The simple narrative is to pit “older” residents and “newer” residents against each other, the racists and the gentrifiers, a favorite past time of residents and chroniclers of this place.

But rather than that divide across the avenue, of “old” and “new,” which is tale as old as time, a more lasting story of this era was on one side of Girard Avenue. That story is why more than a hundred men, some with baseball bats, were allowed to grow in number at all, after a curfew, during a pandemic and alongside a police force.

Residents near that intersection in Fishtown called the 26th Police District, and even 911, about the bat-wielding mob — full disclosure, even residents I live with. But police representatives simply did not seem to understand why men with bats seemed a threat. It was reminiscent of the contingent of white men that had formed around a Target in South Philadelphia — which some of them described as a symbol of order. Cops there, too, took a muted view of those gatherings.

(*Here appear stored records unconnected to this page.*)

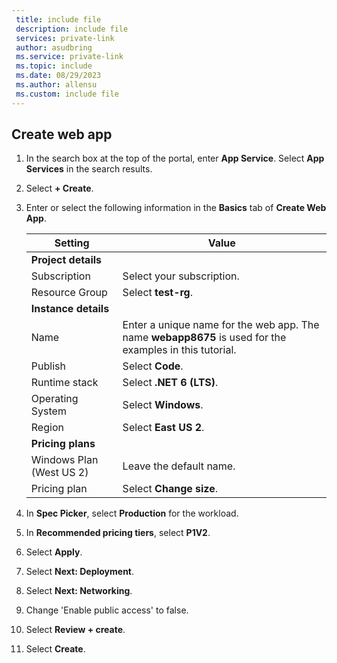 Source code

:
 ```yaml
---
 title: include file
 description: include file
 services: private-link
 author: asudbring
 ms.service: private-link
 ms.topic: include
 ms.date: 08/29/2023
 ms.author: allensu
 ms.custom: include file
---
```


## Create web app

1. In the search box at the top of the portal, enter **App Service**. Select **App Services** in the search results.

2. Select **+ Create**.

3. Enter or select the following information in the **Basics** tab of **Create Web App**.

    | Setting | Value |
    | ------- | ----- |
    | **Project details** |   |
    | Subscription | Select your subscription. |
    | Resource Group | Select **test-rg**. |
    | **Instance details** |   |
    | Name | Enter a unique name for the web app. The name **webapp8675** is used for the examples in this tutorial. |
    | Publish | Select **Code**. |
    | Runtime stack | Select **.NET 6 (LTS)**. |
    | Operating System | Select **Windows**. |
    | Region | Select **East US 2**. |
    | **Pricing plans** |   |
    | Windows Plan (West US 2) | Leave the default name. |
    | Pricing plan | Select **Change size**. |
    
4. In **Spec Picker**, select **Production** for the workload.

5. In **Recommended pricing tiers**, select **P1V2**.

6. Select **Apply**.

7. Select **Next: Deployment**.

8. Select **Next: Networking**.

9. Change 'Enable public access' to false.

10. Select **Review + create**.

11. Select **Create**.
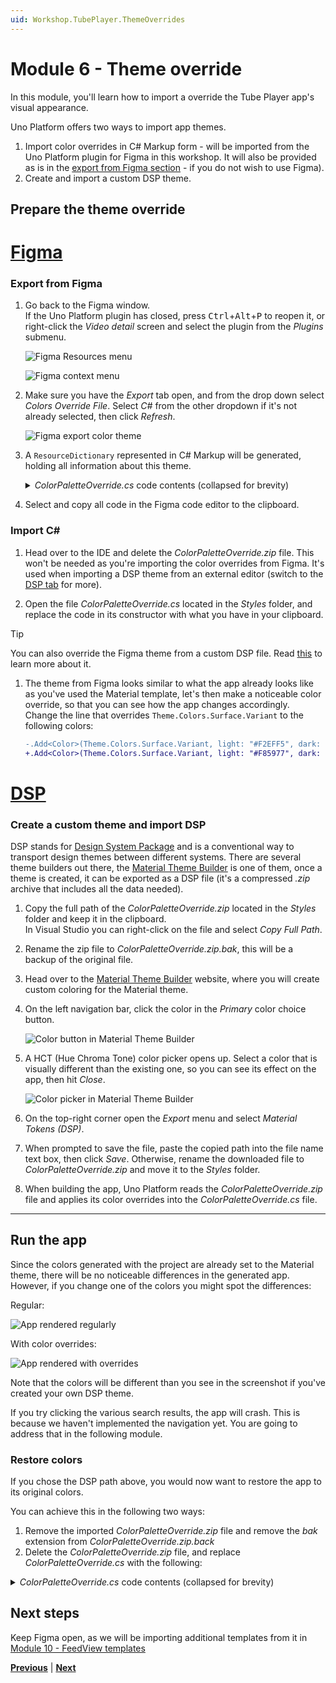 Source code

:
 ```yaml
---
uid: Workshop.TubePlayer.ThemeOverrides
---
```


# Module 6 - Theme override

In this module, you'll learn how to import a override the Tube Player app's visual appearance.

Uno Platform offers two ways to import app themes.

1. Import color overrides in C# Markup form - will be imported from the Uno Platform plugin for Figma in this workshop. It will also be provided as is in the [export from Figma section](#export-from-figma) - if you do not wish to use Figma).
2. Create and import a custom DSP theme.

## Prepare the theme override

# [Figma](#tab/export-figma)

### Export from Figma

1. Go back to the Figma window.  
    If the Uno Platform plugin has closed, press <kbd>Ctrl</kbd>+<kbd>Alt</kbd>+<kbd>P</kbd> to reopen it, or right-click the *Video detail* screen and select the plugin from the *Plugins* submenu.

    ![Figma Resources menu](figma-menu-plugin.jpg)

    ![Figma context menu](figma-context-menu-plugin.jpg)

1. Make sure you have the *Export* tab open, and from the drop down select *Colors Override File*. Select *C#* from the other dropdown if it's not already selected, then click *Refresh*.

    ![Figma export color theme](figma-export.jpg)

1. A `ResourceDictionary` represented in C# Markup will be generated, holding all information about this theme.

    <details>
        <summary><i>ColorPaletteOverride.cs</i> code contents (collapsed for brevity)</summary>

    [!code-csharp[ColorPaletteOverride.cs](ColorPaletteOverride.cs)]
    </details>

1. Select and copy all code in the Figma code editor to the clipboard.

### Import C#

1. Head over to the IDE and delete the *ColorPaletteOverride.zip* file. This won't be needed as you're importing the color overrides from Figma. It's used when importing a DSP theme from an external editor (switch to the <!--TODO make sure link works -->[DSP tab](#tab/export/dsp) for more).

1. Open the file *ColorPaletteOverride.cs* located in the *Styles* folder, and replace the code in its constructor with what you have in your clipboard.

> [!TIP]
> You can also override the Figma theme from a custom DSP file. Read [this](xref:Uno.Figma.Learn.Designers.Dsp) to learn more about it.

1. The theme from Figma looks similar to what the app already looks like as you've used the Material template, let's then make a noticeable color override, so that you can see how the app changes accordingly.  
    Change the line that overrides `Theme.Colors.Surface.Variant` to the following colors:

    ```diff
    -.Add<Color>(Theme.Colors.Surface.Variant, light: "#F2EFF5", dark: "#47464F")
    +.Add<Color>(Theme.Colors.Surface.Variant, light: "#F85977", dark: "#67E5AD")
    ```

# [DSP](#tab/export-dsp)

### Create a custom theme and import DSP

DSP stands for [Design System Package](https://github.com/AdobeXD/design-system-package-dsp) and is a conventional way to transport design themes between different systems.
There are several theme builders out there, the [Material Theme Builder](https://m3.material.io/theme-builder#/custom) is one of them, once a theme is created, it can be exported as a DSP file (it's a compressed *.zip* archive that includes all the data needed).

1. Copy the full path of the *ColorPaletteOverride.zip* located in the *Styles* folder and keep it in the clipboard.  
    In Visual Studio you can right-click on the file and select *Copy Full Path*.

1. Rename the zip file to *ColorPaletteOverride.zip.bak*, this will be a backup of the original file.

1. Head over to the [Material Theme Builder](https://m3.material.io/theme-builder#/custom) website, where you will create custom coloring for the Material theme.

1. On the left navigation bar, click the color in the *Primary* color choice button.

    ![Color button in Material Theme Builder](material-theme-builder-color-button.jpg)

1. A HCT (Hue Chroma Tone) color picker opens up. Select a color that is visually different than the existing one, so you can see its effect on the app, then hit *Close*.

    ![Color picker in Material Theme Builder](material-theme-builder-color-picker.jpg)

1. On the top-right corner open the *Export* menu and select *Material Tokens (DSP)*.

1. When prompted to save the file, paste the copied path into the file name text box, then click *Save*. Otherwise, rename the downloaded file to *ColorPaletteOverride.zip* and move it to the *Styles* folder.

1. When building the app, Uno Platform reads the *ColorPaletteOverride.zip* file and applies its color overrides into the *ColorPaletteOverride.cs* file.

---

## Run the app

Since the colors generated with the project are already set to the Material theme, there will be no noticeable differences in the generated app. However, if you change one of the colors you might spot the differences:

Regular:

![App rendered regularly](ui-output-regular.jpg)

With color overrides:

![App rendered with overrides](ui-output-overrides.jpg)

Note that the colors will be different than you see in the screenshot if you've created your own DSP theme.

If you try clicking the various search results, the app will crash. This is because we haven't implemented the navigation yet. You are going to address that in the following module.

### Restore colors

If you chose the DSP path above, you would now want to restore the app to its original colors.

You can achieve this in the following two ways:

1. Remove the imported *ColorPaletteOverride.zip* file and remove the *bak* extension from *ColorPaletteOverride.zip.back*
1. Delete the *ColorPaletteOverride.zip* file, and replace *ColorPaletteOverride.cs* with the following:

<details>
    <summary><i>ColorPaletteOverride.cs</i> code contents (collapsed for brevity)</summary>

[!code-csharp[ColorPaletteOverride.cs](ColorPaletteOverride.cs)]
</details>

## Next steps

Keep Figma open, as we will be importing additional templates from it in [Module 10 - FeedView templates](xref:Workshop.TubePlayer.FeedView)

**[Previous](xref:Workshop.TubePlayer.UI "Creating the UI")** | **[Next](xref:Workshop.TubePlayer.Navigation "Navigation")**
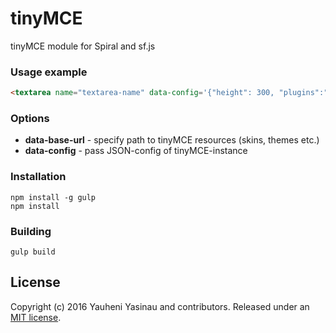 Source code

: # tinyMCE
tinyMCE module for Spiral and sf.js

### Usage example

```html
<textarea name="textarea-name" data-config='{"height": 300, "plugins":"image media codesample","toolbar": "image media codesample"}' data-base-url="../node_modules/tinymce" class="js-sf-tinymce">Lorem Ipsum is simply dummy text...</textarea>
```

### Options
* **data-base-url** - specify path to tinyMCE resources (skins, themes etc.)
* **data-config** - pass JSON-config of tinyMCE-instance

### Installation

    npm install -g gulp
    npm install

### Building

    gulp build

## License

Copyright (c) 2016 Yauheni Yasinau and contributors. Released under an [MIT license](https://github.com/sfjs/sf-module-tinymce/blob/master/LICENSE).
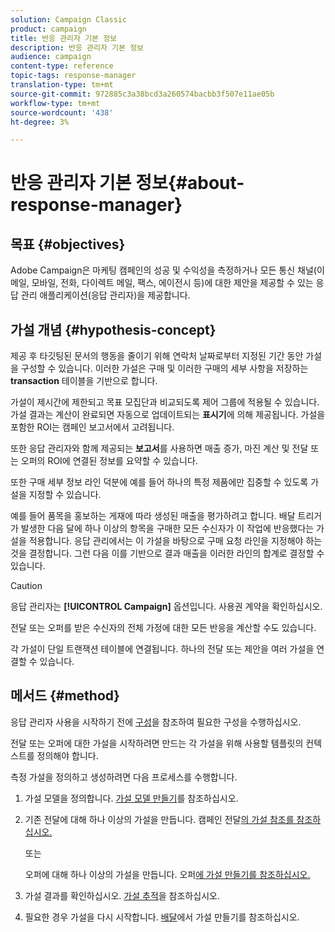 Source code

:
 ```yaml
---
solution: Campaign Classic
product: campaign
title: 반응 관리자 기본 정보
description: 반응 관리자 기본 정보
audience: campaign
content-type: reference
topic-tags: response-manager
translation-type: tm+mt
source-git-commit: 972885c3a38bcd3a260574bacbb3f507e11ae05b
workflow-type: tm+mt
source-wordcount: '438'
ht-degree: 3%

---
```



# 반응 관리자 기본 정보{#about-response-manager}

## 목표 {#objectives}

Adobe Campaign은 마케팅 캠페인의 성공 및 수익성을 측정하거나 모든 통신 채널(이메일, 모바일, 전화, 다이렉트 메일, 팩스, 에이전시 등)에 대한 제안을 제공할 수 있는 응답 관리 애플리케이션(응답 관리자)을 제공합니다.

## 가설 개념 {#hypothesis-concept}

제공 후 타깃팅된 문서의 행동을 줄이기 위해 연락처 날짜로부터 지정된 기간 동안 가설을 구성할 수 있습니다. 이러한 가설은 구매 및 이러한 구매의 세부 사항을 저장하는 **transaction** 테이블을 기반으로 합니다.

가설이 제시간에 제한되고 목표 모집단과 비교되도록 제어 그룹에 적용될 수 있습니다. 가설 결과는 계산이 완료되면 자동으로 업데이트되는 **표시기**&#x200B;에 의해 제공됩니다. 가설을 포함한 ROI는 캠페인 보고서에서 고려됩니다.

또한 응답 관리자와 함께 제공되는 **보고서**&#x200B;를 사용하면 매출 증가, 마진 계산 및 전달 또는 오퍼의 ROI에 연결된 정보를 요약할 수 있습니다.

또한 구매 세부 정보 라인 덕분에 예를 들어 하나의 특정 제품에만 집중할 수 있도록 가설을 지정할 수 있습니다.

예를 들어 품목을 홍보하는 게재에 따라 생성된 매출을 평가하려고 합니다. 배달 트리거가 발생한 다음 달에 하나 이상의 항목을 구매한 모든 수신자가 이 작업에 반응했다는 가설을 적용합니다. 응답 관리에서는 이 가설을 바탕으로 구매 요청 라인을 지정해야 하는 것을 결정합니다. 그런 다음 이를 기반으로 결과 매출을 이러한 라인의 합계로 결정할 수 있습니다.

>[!CAUTION]
>
>응답 관리자는 **[!UICONTROL Campaign]** 옵션입니다. 사용권 계약을 확인하십시오.

전달 또는 오퍼를 받은 수신자의 전체 가정에 대한 모든 반응을 계산할 수도 있습니다.

각 가설이 단일 트랜잭션 테이블에 연결됩니다. 하나의 전달 또는 제안을 여러 가설을 연결할 수 있습니다.

## 메서드 {#method}

응답 관리자 사용을 시작하기 전에 [구성](../../campaign/using/configuration.md)을 참조하여 필요한 구성을 수행하십시오.

전달 또는 오퍼에 대한 가설을 시작하려면 만드는 각 가설을 위해 사용할 템플릿의 컨텍스트를 정의해야 합니다.

측정 가설을 정의하고 생성하려면 다음 프로세스를 수행합니다.

1. 가설 모델을 정의합니다. [가설 모델 만들기](../../campaign/using/hypothesis-templates.md#creating-a-hypothesis-model)를 참조하십시오.
1. 기존 전달에 대해 하나 이상의 가설을 만듭니다. 캠페인 전달[의 가설 참조를 참조하십시오.](../../campaign/using/creating-hypotheses.md#referencing-a-hypothesis-in-a-campaign-delivery)

   또는

   오퍼에 대해 하나 이상의 가설을 만듭니다. 오퍼[에 가설 만들기를 참조하십시오.](../../campaign/using/creating-hypotheses.md#creating-a-hypothesis-on-an-offer)

1. 가설 결과를 확인하십시오. [가설 추적](../../campaign/using/hypothesis-tracking.md)을 참조하십시오.
1. 필요한 경우 가설을 다시 시작합니다. [배달](../../campaign/using/creating-hypotheses.md#creating-a-hypothesis-on-the-fly-on-a-delivery)에서 가설 만들기를 참조하십시오.

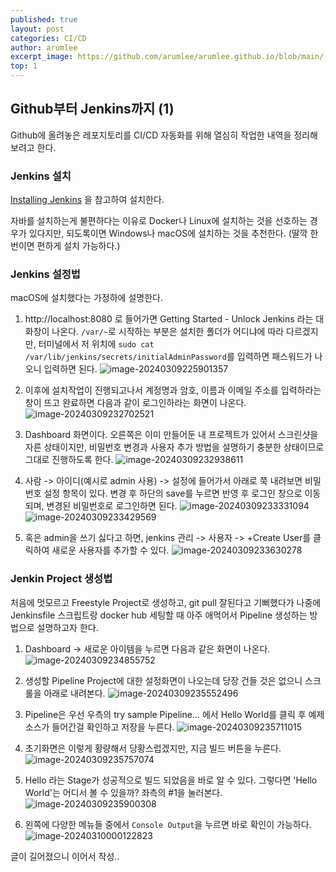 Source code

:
 ```yaml
---
published: true
layout: post
categories: CI/CD
author: arumlee
excerpt_image: https://github.com/arumlee/arumlee.github.io/blob/main/_posts/2024-03-08-CICD-%EA%B5%AC%EC%B6%95-1/image-20240309225901357.png?raw=true
top: 1
---
```


## Github부터 Jenkins까지 (1)

Github에 올려놓은 레포지토리를 CI/CD 자동화를 위해 열심히 작업한 내역을 정리해보려고 한다.

### Jenkins 설치

[Installing Jenkins](https://www.jenkins.io/doc/book/installing/) 을 참고하여 설치한다.

자바를 설치하는게 불편하다는 이유로 Docker나 Linux에 설치하는 것을 선호하는 경우가 있다지만, 되도록이면 Windows나 macOS에 설치하는 것을 추천한다. (딸깍 한번이면 편하게 설치 가능하다.)

### Jenkins 설정법

macOS에 설치했다는 가정하에 설명한다.

1. http://localhost:8080 로 들어가면 Getting Started - Unlock Jenkins 라는 대화창이 나온다. `/var/~`로 시작하는 부분은 설치한 폴더가 어디냐에 따라 다르겠지만, 터미널에서 저 위치에 `sudo cat /var/lib/jenkins/secrets/initialAdminPassword`를 입력하면 패스워드가 나오니 입력하면 된다.
   ![image-20240309225901357](https://github.com/arumlee/arumlee.github.io/blob/main/_posts/2024-03-08-CICD-%EA%B5%AC%EC%B6%95-1/image-20240309225901357.png?raw=true)

2. 이후에 설치작업이 진행되고나서 계정명과 암호, 이름과 이메일 주소를 입력하라는 창이 뜨고 완료하면 다음과 같이 로그인하라는 화면이 나온다.
   ![image-20240309232702521](https://github.com/arumlee/arumlee.github.io/blob/main/_posts/2024-03-08-CICD-%EA%B5%AC%EC%B6%95-1/image-20240309232702521.png?raw=true)
3. Dashboard 화면이다. 오른쪽은 이미 만들어둔 내 프로젝트가 있어서 스크린샷을 자른 상태이지만, 비밀번호 변경과 사용자 추가 방법을 설명하기 충분한 상태이므로 그대로 진행하도록 한다.
   ![image-20240309232938611](https://github.com/arumlee/arumlee.github.io/blob/main/_posts/2024-03-08-CICD-%EA%B5%AC%EC%B6%95-1/image-20240309232938611.png?raw=true)

4. 사람 -> 아이디(예시로 admin 사용) -> 설정에 들어가서 아래로 쭉 내려보면 비밀번호 설정 항목이 있다.
   변경 후 하단의 save를 누르면 반영 후 로그인 창으로 이동되며, 변경된 비밀번호로 로그인하면 된다.
   ![image-20240309233331094](https://github.com/arumlee/arumlee.github.io/blob/main/_posts/2024-03-08-CICD-%EA%B5%AC%EC%B6%95-1/image-20240309233331094.png?raw=true)
   ![image-20240309233429569](https://github.com/arumlee/arumlee.github.io/blob/main/_posts/2024-03-08-CICD-%EA%B5%AC%EC%B6%95-1/image-20240309233429569.png?raw=true)
5. 혹은 admin을 쓰기 싫다고 하면, jenkins 관리 -> 사용자 -> +Create User를 클릭하여 새로운 사용자를 추가할 수 있다.
   ![image-20240309233630278](https://github.com/arumlee/arumlee.github.io/blob/main/_posts/2024-03-08-CICD-%EA%B5%AC%EC%B6%95-1/image-20240309233630278.png?raw=true)

### Jenkin Project 생성법

처음에 멋모르고 Freestyle Project로 생성하고, git pull 잘된다고 기뻐했다가 나중에 Jenkinsfile 스크립트랑 docker hub 세팅할 때 아주 애먹어서 Pipeline 생성하는 방법으로 설명하고자 한다.

1. Dashboard -> 새로운 아이템을 누르면 다음과 같은 화면이 나온다.
   ![image-20240309234855752](https://github.com/arumlee/arumlee.github.io/blob/main/_posts/2024-03-08-CICD-%EA%B5%AC%EC%B6%95-1/image-20240309234855752.png?raw=true)

2. 생성할 Pipeline Project에 대한 설정화면이 나오는데 당장 건들 것은 없으니 스크롤을 아래로 내려본다.
   ![image-20240309235552496](https://github.com/arumlee/arumlee.github.io/blob/main/_posts/2024-03-08-CICD-%EA%B5%AC%EC%B6%95-1/image-20240309235552496.png?raw=true)

3. Pipeline은 우선 우측의 try sample Pipeline... 에서 Hello World를 클릭 후 예제 소스가 들어간걸 확인하고 저장을 누른다.
   ![image-20240309235711015](https://github.com/arumlee/arumlee.github.io/blob/main/_posts/2024-03-08-CICD-%EA%B5%AC%EC%B6%95-1/image-20240309235711015.png?raw=true)

4. 초기화면은 이렇게 황량해서 당황스럽겠지만, 지금 빌드 버튼을 누른다.
   ![image-20240309235757074](https://github.com/arumlee/arumlee.github.io/blob/main/_posts/2024-03-08-CICD-%EA%B5%AC%EC%B6%95-1/image-20240309235757074.png?raw=true)

5. Hello 라는 Stage가 성공적으로 빌드 되었음을 바로 알 수 있다. 그렇다면 'Hello World'는 어디서 볼 수 있을까? 좌측의 #1을 눌러본다.
   ![image-20240309235900308](https://github.com/arumlee/arumlee.github.io/blob/main/_posts/2024-03-08-CICD-%EA%B5%AC%EC%B6%95-1/image-20240309235900308.png?raw=true)

6. 왼쪽에 다양한 메뉴들 중에서 `Console Output`을 누르면 바로 확인이 가능하다.
   ![image-20240310000122823](https://github.com/arumlee/arumlee.github.io/blob/main/_posts/2024-03-08-CICD-%EA%B5%AC%EC%B6%95-1/image-20240310000122823.png?raw=true)

글이 길어졌으니 이어서 작성..
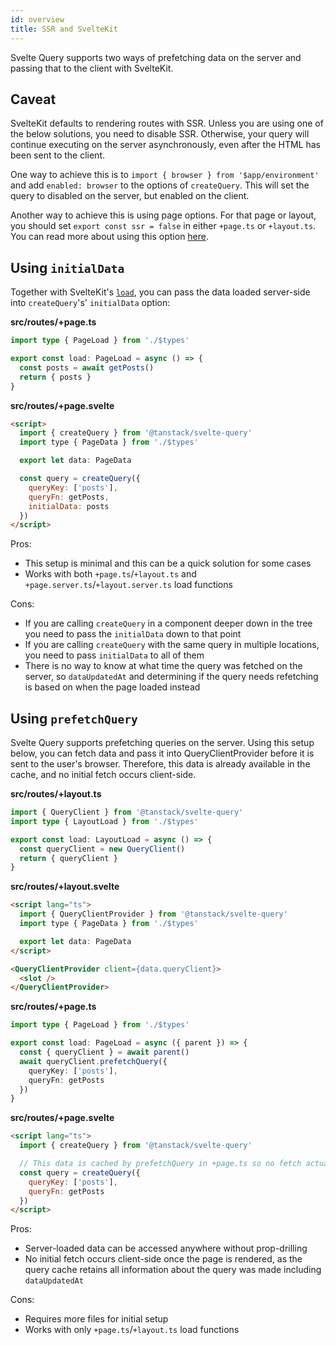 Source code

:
 ```yaml
---
id: overview
title: SSR and SvelteKit
---
```


Svelte Query supports two ways of prefetching data on the server and passing that to the client with SvelteKit.

## Caveat

SvelteKit defaults to rendering routes with SSR. Unless you are using one of the below solutions, you need to disable SSR. Otherwise, your query will continue executing on the server asynchronously, even after the HTML has been sent to the client.

One way to achieve this is to `import { browser } from '$app/environment'` and add `enabled: browser` to the options of `createQuery`. This will set the query to disabled on the server, but enabled on the client.

Another way to achieve this is using page options. For that page or layout, you should set `export const ssr = false` in either `+page.ts` or `+layout.ts`. You can read more about using this option [here](https://kit.svelte.dev/docs/page-options#ssr).

## Using `initialData`

Together with SvelteKit's [`load`](https://kit.svelte.dev/docs/load), you can pass the data loaded server-side into `createQuery`'s' `initialData` option:

**src/routes/+page.ts**
```ts
import type { PageLoad } from './$types'

export const load: PageLoad = async () => {
  const posts = await getPosts()
  return { posts }
}
```

**src/routes/+page.svelte**
```markdown
<script>
  import { createQuery } from '@tanstack/svelte-query'
  import type { PageData } from './$types'

  export let data: PageData

  const query = createQuery({
    queryKey: ['posts'],
    queryFn: getPosts,
    initialData: posts
  })
</script>
```

Pros:

- This setup is minimal and this can be a quick solution for some cases
- Works with both `+page.ts`/`+layout.ts` and `+page.server.ts`/`+layout.server.ts` load functions

Cons:

- If you are calling `createQuery` in a component deeper down in the tree you need to pass the `initialData` down to that point
- If you are calling `createQuery` with the same query in multiple locations, you need to pass `initialData` to all of them
- There is no way to know at what time the query was fetched on the server, so `dataUpdatedAt` and determining if the query needs refetching is based on when the page loaded instead

## Using `prefetchQuery`

Svelte Query supports prefetching queries on the server. Using this setup below, you can fetch data and pass it into QueryClientProvider before it is sent to the user's browser. Therefore, this data is already available in the cache, and no initial fetch occurs client-side.

**src/routes/+layout.ts**
```ts
import { QueryClient } from '@tanstack/svelte-query'
import type { LayoutLoad } from './$types'

export const load: LayoutLoad = async () => {
  const queryClient = new QueryClient()
  return { queryClient }
}
```

**src/routes/+layout.svelte**
```markdown
<script lang="ts">
  import { QueryClientProvider } from '@tanstack/svelte-query'
  import type { PageData } from './$types'

  export let data: PageData
</script>

<QueryClientProvider client={data.queryClient}>
  <slot />
</QueryClientProvider>
```

**src/routes/+page.ts**
```ts
import type { PageLoad } from './$types'

export const load: PageLoad = async ({ parent }) => {
  const { queryClient } = await parent()
  await queryClient.prefetchQuery({
    queryKey: ['posts'],
    queryFn: getPosts
  })
}
```

**src/routes/+page.svelte**
```markdown
<script lang="ts">
  import { createQuery } from '@tanstack/svelte-query'

  // This data is cached by prefetchQuery in +page.ts so no fetch actually happens here
  const query = createQuery({
    queryKey: ['posts'],
    queryFn: getPosts
  })
</script>
```

Pros:

- Server-loaded data can be accessed anywhere without prop-drilling
- No initial fetch occurs client-side once the page is rendered, as the query cache retains all information about the query was made including `dataUpdatedAt`

Cons:

- Requires more files for initial setup
- Works with only `+page.ts`/`+layout.ts` load functions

This cop perspective was that the threat was outside, the unknown and foreign. In contrast, these were men who looked like them, men they might even know. These men were protectors, not threats —because the viewpoint was white and familiar.

It would always be so much easier if everything came back to overt racists who tear Black Lives Matter signs. Some of them were there. But more of them are the kind of guy who would laugh off their friend tearing a Black Lives Matter sign. More are the kind of guy who still doesn’t quite understand why a hundred men with baseball bats could feel more menacing than protestors.